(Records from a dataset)
┄┄┄┄┄┄┄┄┄┄

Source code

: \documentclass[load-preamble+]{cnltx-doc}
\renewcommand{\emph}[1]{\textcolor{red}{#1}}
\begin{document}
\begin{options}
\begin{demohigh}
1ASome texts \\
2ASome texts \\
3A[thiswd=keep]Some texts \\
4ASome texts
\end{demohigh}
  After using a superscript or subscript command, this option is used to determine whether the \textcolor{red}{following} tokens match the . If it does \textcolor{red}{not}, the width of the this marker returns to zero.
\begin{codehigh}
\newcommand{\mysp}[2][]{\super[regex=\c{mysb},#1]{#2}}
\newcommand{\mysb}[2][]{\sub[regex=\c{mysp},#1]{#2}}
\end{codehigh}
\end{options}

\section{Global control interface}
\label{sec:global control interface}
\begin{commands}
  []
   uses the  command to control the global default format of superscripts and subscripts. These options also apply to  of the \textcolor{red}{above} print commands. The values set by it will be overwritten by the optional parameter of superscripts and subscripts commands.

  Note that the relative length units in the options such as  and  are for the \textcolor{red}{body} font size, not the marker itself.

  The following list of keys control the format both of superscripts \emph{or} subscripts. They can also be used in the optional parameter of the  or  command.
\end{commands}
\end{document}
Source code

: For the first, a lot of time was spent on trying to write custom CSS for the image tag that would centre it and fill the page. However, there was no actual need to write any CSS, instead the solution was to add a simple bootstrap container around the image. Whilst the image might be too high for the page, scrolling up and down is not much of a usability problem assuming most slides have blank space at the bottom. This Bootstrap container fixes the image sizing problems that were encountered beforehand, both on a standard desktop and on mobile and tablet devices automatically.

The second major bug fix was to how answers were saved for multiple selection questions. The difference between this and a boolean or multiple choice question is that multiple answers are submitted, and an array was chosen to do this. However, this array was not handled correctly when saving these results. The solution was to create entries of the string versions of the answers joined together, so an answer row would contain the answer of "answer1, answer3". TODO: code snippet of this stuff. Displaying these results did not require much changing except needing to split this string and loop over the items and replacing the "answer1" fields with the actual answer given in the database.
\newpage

┄┄┄┄┄┄┄┄┄┄

◆ What you should do: Whenever a line above contains "much", copy that line.

◆ Exercise result:
: For the first, a lot of time was spent on trying to write custom CSS for the image tag that would centre it and fill the page. However, there was no actual need to write any CSS, instead the solution was to add a simple bootstrap container around the image. Whilst the image might be too high for the page, scrolling up and down is not much of a usability problem assuming most slides have blank space at the bottom. This Bootstrap container fixes the image sizing problems that were encountered beforehand, both on a standard desktop and on mobile and tablet devices automatically.
The second major bug fix was to how answers were saved for multiple selection questions. The difference between this and a boolean or multiple choice question is that multiple answers are submitted, and an array was chosen to do this. However, this array was not handled correctly when saving these results. The solution was to create entries of the string versions of the answers joined together, so an answer row would contain the answer of "answer1, answer3". TODO: code snippet of this stuff. Displaying these results did not require much changing except needing to split this string and loop over the items and replacing the "answer1" fields with the actual answer given in the database.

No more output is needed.